#### [DATASET]

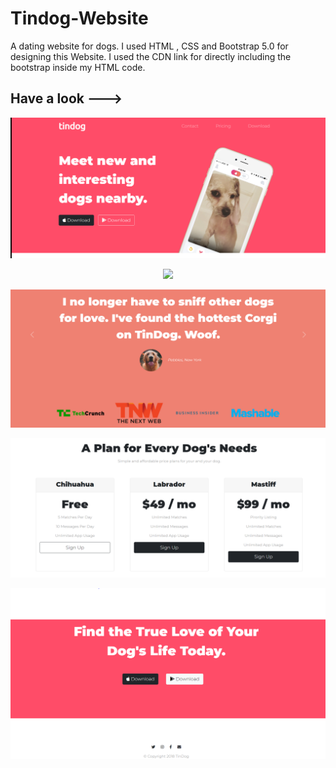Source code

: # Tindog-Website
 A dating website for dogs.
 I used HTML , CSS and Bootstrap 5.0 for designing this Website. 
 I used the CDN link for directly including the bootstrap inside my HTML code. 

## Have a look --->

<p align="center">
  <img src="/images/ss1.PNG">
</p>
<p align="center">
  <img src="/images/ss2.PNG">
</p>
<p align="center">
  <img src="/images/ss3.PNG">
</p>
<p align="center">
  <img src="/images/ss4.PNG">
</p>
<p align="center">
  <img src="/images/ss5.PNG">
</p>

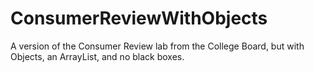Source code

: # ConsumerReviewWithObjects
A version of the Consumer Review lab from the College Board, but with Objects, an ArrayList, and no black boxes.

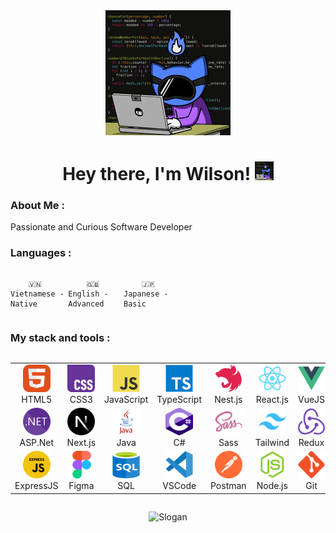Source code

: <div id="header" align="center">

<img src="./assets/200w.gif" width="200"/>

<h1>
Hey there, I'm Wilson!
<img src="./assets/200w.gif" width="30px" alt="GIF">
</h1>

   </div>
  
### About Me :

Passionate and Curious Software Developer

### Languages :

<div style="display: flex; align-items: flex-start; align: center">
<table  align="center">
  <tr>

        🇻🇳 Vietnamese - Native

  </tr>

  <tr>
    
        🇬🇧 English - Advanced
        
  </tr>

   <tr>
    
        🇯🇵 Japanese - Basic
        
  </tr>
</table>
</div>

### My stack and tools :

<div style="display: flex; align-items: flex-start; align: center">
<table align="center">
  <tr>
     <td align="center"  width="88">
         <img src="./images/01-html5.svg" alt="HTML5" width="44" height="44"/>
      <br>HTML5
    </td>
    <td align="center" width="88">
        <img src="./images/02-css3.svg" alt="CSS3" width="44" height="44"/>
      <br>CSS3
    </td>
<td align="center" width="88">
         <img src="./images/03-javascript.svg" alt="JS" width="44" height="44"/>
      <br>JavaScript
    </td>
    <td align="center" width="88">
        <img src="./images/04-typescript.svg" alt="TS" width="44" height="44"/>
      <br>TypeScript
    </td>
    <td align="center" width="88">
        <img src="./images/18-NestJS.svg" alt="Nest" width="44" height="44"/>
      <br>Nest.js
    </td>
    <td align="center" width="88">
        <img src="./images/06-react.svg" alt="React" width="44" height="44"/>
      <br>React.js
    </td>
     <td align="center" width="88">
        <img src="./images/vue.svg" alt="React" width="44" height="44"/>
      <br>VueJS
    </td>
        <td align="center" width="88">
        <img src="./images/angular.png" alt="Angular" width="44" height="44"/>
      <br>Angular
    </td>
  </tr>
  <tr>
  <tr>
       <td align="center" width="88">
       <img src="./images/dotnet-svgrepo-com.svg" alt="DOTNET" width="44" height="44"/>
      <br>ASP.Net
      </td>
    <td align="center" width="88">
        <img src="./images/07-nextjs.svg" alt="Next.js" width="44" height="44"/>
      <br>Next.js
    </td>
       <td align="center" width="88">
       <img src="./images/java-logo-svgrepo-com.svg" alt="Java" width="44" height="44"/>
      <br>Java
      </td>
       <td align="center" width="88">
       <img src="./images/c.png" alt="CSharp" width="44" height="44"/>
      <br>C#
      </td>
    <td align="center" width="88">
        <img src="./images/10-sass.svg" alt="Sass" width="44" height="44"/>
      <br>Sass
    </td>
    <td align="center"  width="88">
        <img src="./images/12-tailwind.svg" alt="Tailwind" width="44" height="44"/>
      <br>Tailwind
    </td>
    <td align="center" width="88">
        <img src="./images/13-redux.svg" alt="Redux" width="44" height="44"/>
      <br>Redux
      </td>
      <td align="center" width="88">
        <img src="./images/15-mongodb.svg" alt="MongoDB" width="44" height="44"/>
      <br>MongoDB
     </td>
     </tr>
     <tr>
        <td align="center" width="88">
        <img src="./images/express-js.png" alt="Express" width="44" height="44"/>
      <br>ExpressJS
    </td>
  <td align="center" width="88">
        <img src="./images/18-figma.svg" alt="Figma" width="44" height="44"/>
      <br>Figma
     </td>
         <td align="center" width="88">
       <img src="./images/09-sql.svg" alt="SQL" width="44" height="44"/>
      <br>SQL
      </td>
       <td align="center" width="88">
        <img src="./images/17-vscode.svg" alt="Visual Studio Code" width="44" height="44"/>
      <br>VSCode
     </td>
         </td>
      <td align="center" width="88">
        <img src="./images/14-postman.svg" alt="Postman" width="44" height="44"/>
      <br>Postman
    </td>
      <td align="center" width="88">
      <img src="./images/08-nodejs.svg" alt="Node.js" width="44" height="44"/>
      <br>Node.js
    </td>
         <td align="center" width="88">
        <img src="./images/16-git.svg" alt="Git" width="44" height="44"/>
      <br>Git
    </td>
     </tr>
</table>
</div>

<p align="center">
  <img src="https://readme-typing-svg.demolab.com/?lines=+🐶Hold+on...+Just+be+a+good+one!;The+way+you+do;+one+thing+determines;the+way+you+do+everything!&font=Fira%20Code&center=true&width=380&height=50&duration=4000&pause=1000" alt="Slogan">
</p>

#### [YOUR ASSIGNMENT]
Pictures aside, restate the entries word for word.

#### [OUTPUT OF THE EXERCISE]
Source code

: # Tindog-Website
 A dating website for dogs.
 I used HTML , CSS and Bootstrap 5.0 for designing this Website. 
 I used the CDN link for directly including the bootstrap inside my HTML code. 

## Have a look --->

<p align="center">
  <img src="/images/ss1.PNG">
</p>
<p align="center">
  <img src="/images/ss2.PNG">
</p>
<p align="center">
  <img src="/images/ss3.PNG">
</p>
<p align="center">
  <img src="/images/ss4.PNG">
</p>
<p align="center">
  <img src="/images/ss5.PNG">
</p>

Source code

: # ConsumerReviewWithObjects
A version of the Consumer Review lab from the College Board, but with Objects, an ArrayList, and no black boxes.

Source code

: <div id="header" align="center">

<img src="./assets/200w.gif" width="200"/>

<h1>
Hey there, I'm Wilson!
<img src="./assets/200w.gif" width="30px" alt="GIF">
</h1>

   </div>
  
### About Me :

Passionate and Curious Software Developer

### Languages :

<div style="display: flex; align-items: flex-start; align: center">
<table  align="center">
  <tr>

        🇻🇳 Vietnamese - Native

  </tr>

  <tr>
    
        🇬🇧 English - Advanced
        
  </tr>

   <tr>
    
        🇯🇵 Japanese - Basic
        
  </tr>
</table>
</div>

### My stack and tools :

<div style="display: flex; align-items: flex-start; align: center">
<table align="center">
  <tr>
     <td align="center"  width="88">
         <img src="./images/01-html5.svg" alt="HTML5" width="44" height="44"/>
      <br>HTML5
    </td>
    <td align="center" width="88">
        <img src="./images/02-css3.svg" alt="CSS3" width="44" height="44"/>
      <br>CSS3
    </td>
<td align="center" width="88">
         <img src="./images/03-javascript.svg" alt="JS" width="44" height="44"/>
      <br>JavaScript
    </td>
    <td align="center" width="88">
        <img src="./images/04-typescript.svg" alt="TS" width="44" height="44"/>
      <br>TypeScript
    </td>
    <td align="center" width="88">
        <img src="./images/18-NestJS.svg" alt="Nest" width="44" height="44"/>
      <br>Nest.js
    </td>
    <td align="center" width="88">
        <img src="./images/06-react.svg" alt="React" width="44" height="44"/>
      <br>React.js
    </td>
     <td align="center" width="88">
        <img src="./images/vue.svg" alt="React" width="44" height="44"/>
      <br>VueJS
    </td>
        <td align="center" width="88">
        <img src="./images/angular.png" alt="Angular" width="44" height="44"/>
      <br>Angular
    </td>
  </tr>
  <tr>
  <tr>
       <td align="center" width="88">
       <img src="./images/dotnet-svgrepo-com.svg" alt="DOTNET" width="44" height="44"/>
      <br>ASP.Net
      </td>
    <td align="center" width="88">
        <img src="./images/07-nextjs.svg" alt="Next.js" width="44" height="44"/>
      <br>Next.js
    </td>
       <td align="center" width="88">
       <img src="./images/java-logo-svgrepo-com.svg" alt="Java" width="44" height="44"/>
      <br>Java
      </td>
       <td align="center" width="88">
       <img src="./images/c.png" alt="CSharp" width="44" height="44"/>
      <br>C#
      </td>
    <td align="center" width="88">
        <img src="./images/10-sass.svg" alt="Sass" width="44" height="44"/>
      <br>Sass
    </td>
    <td align="center"  width="88">
        <img src="./images/12-tailwind.svg" alt="Tailwind" width="44" height="44"/>
      <br>Tailwind
    </td>
    <td align="center" width="88">
        <img src="./images/13-redux.svg" alt="Redux" width="44" height="44"/>
      <br>Redux
      </td>
      <td align="center" width="88">
        <img src="./images/15-mongodb.svg" alt="MongoDB" width="44" height="44"/>
      <br>MongoDB
     </td>
     </tr>
     <tr>
        <td align="center" width="88">
        <img src="./images/express-js.png" alt="Express" width="44" height="44"/>
      <br>ExpressJS
    </td>
  <td align="center" width="88">
        <img src="./images/18-figma.svg" alt="Figma" width="44" height="44"/>
      <br>Figma
     </td>
         <td align="center" width="88">
       <img src="./images/09-sql.svg" alt="SQL" width="44" height="44"/>
      <br>SQL
      </td>
       <td align="center" width="88">
        <img src="./images/17-vscode.svg" alt="Visual Studio Code" width="44" height="44"/>
      <br>VSCode
     </td>
         </td>
      <td align="center" width="88">
        <img src="./images/14-postman.svg" alt="Postman" width="44" height="44"/>
      <br>Postman
    </td>
      <td align="center" width="88">
      <img src="./images/08-nodejs.svg" alt="Node.js" width="44" height="44"/>
      <br>Node.js
    </td>
         <td align="center" width="88">
        <img src="./images/16-git.svg" alt="Git" width="44" height="44"/>
      <br>Git
    </td>
     </tr>
</table>
</div>

<p align="center">
  <img src="https://readme-typing-svg.demolab.com/?lines=+🐶Hold+on...+Just+be+a+good+one!;The+way+you+do;+one+thing+determines;the+way+you+do+everything!&font=Fira%20Code&center=true&width=380&height=50&duration=4000&pause=1000" alt="Slogan">
</p>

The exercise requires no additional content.